The immunology of strongyloidiasis in TB patients is elaborately discussed in the literature with explanations as to why strongyloidiasis impairs the immunity of an individual with TB and vice versa. This is basically because the immune response pathway of both clinical entities counteracts each other; while the immune response to TB is mediated by proinflammatory T-helper type 1 (Th1) and Th17 cells cytokines which play a role in combating bacterial and viral infections, helminth infection contrastingly activates the release of anti-inflammatory Th2 cytokines, increased levels of circulating immunoglobulin E (IgE) antibodies, eosinophils, mast cells, regulatory T cells (Tregs) and transforming growth factor-β (TGF-β) [7]. One study investigating the effect of intestinal helminths on the immune response to PPD in naturally immunized or Bacille Calmette-Guerin (BCG) vaccinated individuals conducted in Ethiopia showed individuals with helminths infection had reduced T cell and PPD skin test responses while improved BCG efficacy following increased T cell proliferation and interferon were associated with antihelminthic therapy [53]. Likewise, some studies have also affirmed the above position stating the inhibitory effect of Th2 cell cytokines on Th1 immune response is reduced with the removal of the helminth following antihelminth therapy [54, 55].

Besides showing helminth infection to regulate cytokine responses in both pulmonary and latent tuberculosis infection, studies have also shown helminth-mediated modulation of the systemic and mycobacterial antigen-stimulated cytokine profiles to occur in individuals with extrapulmonary tuberculosis.
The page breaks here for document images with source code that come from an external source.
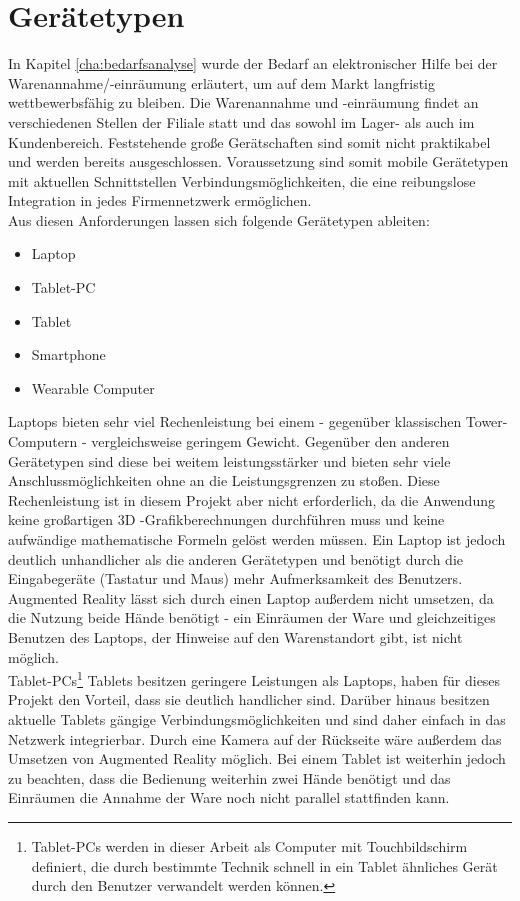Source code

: \section{Gerätetypen}
\label{sec:geraete}
In Kapitel \ref{cha:bedarfsanalyse}  wurde der Bedarf an elektronischer Hilfe bei der Warenannahme/-einräumung erläutert, um auf dem Markt langfristig wettbewerbsfähig zu bleiben. Die Warenannahme und -einräumung findet an verschiedenen Stellen der Filiale statt und das sowohl im Lager- als auch im Kundenbereich. Feststehende große Gerätschaften sind somit nicht praktikabel und werden bereits ausgeschlossen. Voraussetzung sind somit mobile Gerätetypen mit aktuellen Schnittstellen \bzw Verbindungsmöglichkeiten, die eine reibungslose Integration in jedes Firmennetzwerk ermöglichen.\\
Aus diesen Anforderungen lassen sich folgende Gerätetypen ableiten:
\begin{itemize}
	\item Laptop
	\item Tablet-PC
	\item Tablet
	\item Smartphone
	\item Wearable Computer
\end{itemize}
Laptops bieten sehr viel Rechenleistung bei einem - gegenüber klassischen Tower-Computern - vergleichsweise geringem Gewicht. Gegenüber den anderen Gerätetypen sind diese bei weitem leistungsstärker und bieten sehr viele Anschlussmöglichkeiten ohne an die Leistungsgrenzen zu stoßen. Diese Rechenleistung ist in diesem Projekt aber nicht erforderlich, da die Anwendung keine großartigen \ac{3D} -Grafikberechnungen durchführen muss und keine aufwändige mathematische Formeln gelöst werden müssen. Ein Laptop ist jedoch deutlich unhandlicher als die anderen Gerätetypen und benötigt durch die Eingabegeräte (Tastatur und Maus) mehr Aufmerksamkeit des Benutzers. Augmented Reality lässt sich durch einen Laptop außerdem nicht umsetzen, da die Nutzung beide Hände benötigt - ein Einräumen der Ware und gleichzeitiges Benutzen des Laptops, der Hinweise auf den Warenstandort gibt, ist nicht möglich.\\

Tablet-PCs\footnote{Tablet-PCs werden in dieser Arbeit als Computer mit Touchbildschirm definiert, die durch bestimmte Technik schnell in ein Tablet ähnliches Gerät durch den Benutzer verwandelt werden können.} \bzw Tablets besitzen geringere Leistungen als Laptops, haben für dieses Projekt den Vorteil, dass sie deutlich handlicher sind. Darüber hinaus besitzen aktuelle Tablets gängige Verbindungsmöglichkeiten und sind daher einfach in das Netzwerk integrierbar. Durch eine Kamera auf der Rückseite wäre außerdem das Umsetzen von Augmented Reality möglich. Bei einem Tablet ist weiterhin jedoch zu beachten, dass die Bedienung weiterhin zwei Hände benötigt und das Einräumen \bzw die Annahme der Ware noch nicht parallel stattfinden kann.\\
A study investigating the association between S. stercoralis coinfection with tuberculous lymphadenitis showed plasma cytokines; specifically Type 2, regulatory and Type 17 cytokines were elevated while proinflammatory cytokines were reduced [56]. Modulation of monocyte responses in helminth-TB coinfection has also been described with a reduced capacity to phagocytose or exhibit respiratory burst activity and less expression of proinflammatory cytokines in S. stercoralis positive individuals compared with S. stercoralis negative individuals [57]. Regarding the immunological interactions between strongyloidiasis and aspergillosis, data was sparse in the literature, and this informs an area that needs to be urgently explored.

Limitations

Clinical outcomes were not documented in a significant number of cases which may have masked the burden of strongyloidiasis and TB coinfection in this review. In addition, we may have missed some studies or case reports relating to this review as the databases searched were limited to Google Scholar and PubMed. Howbeit, the data highlighted in this review was global and captured significant gaps in the management of strongyloidiasis coinfection with TB and aspergillosis with recommendations on how to mitigate these pitfalls.

Conclusion

Strongyloidiasis and TB coinfection are commonly encountered in sub-Saharan Africa and paradoxically less reported in other TB endemic regions probably due to paucity of studies investigating the co-occurrence of strongyloidiasis and TB. The predisposition of individuals with strongyloidiasis to develop TB is linked with the systemic immunomodulation associated with strongyloidiasis disease. On the other hand, besides the increased risk of cavitations, impaired immune status following prolonged steroid therapy was a major driver of strongyloidiasis coinfection in patients with aspergillosis. Further studies are required to decipher the molecular basis underlying the interrelation of aspergillosis and strongyloidiasis.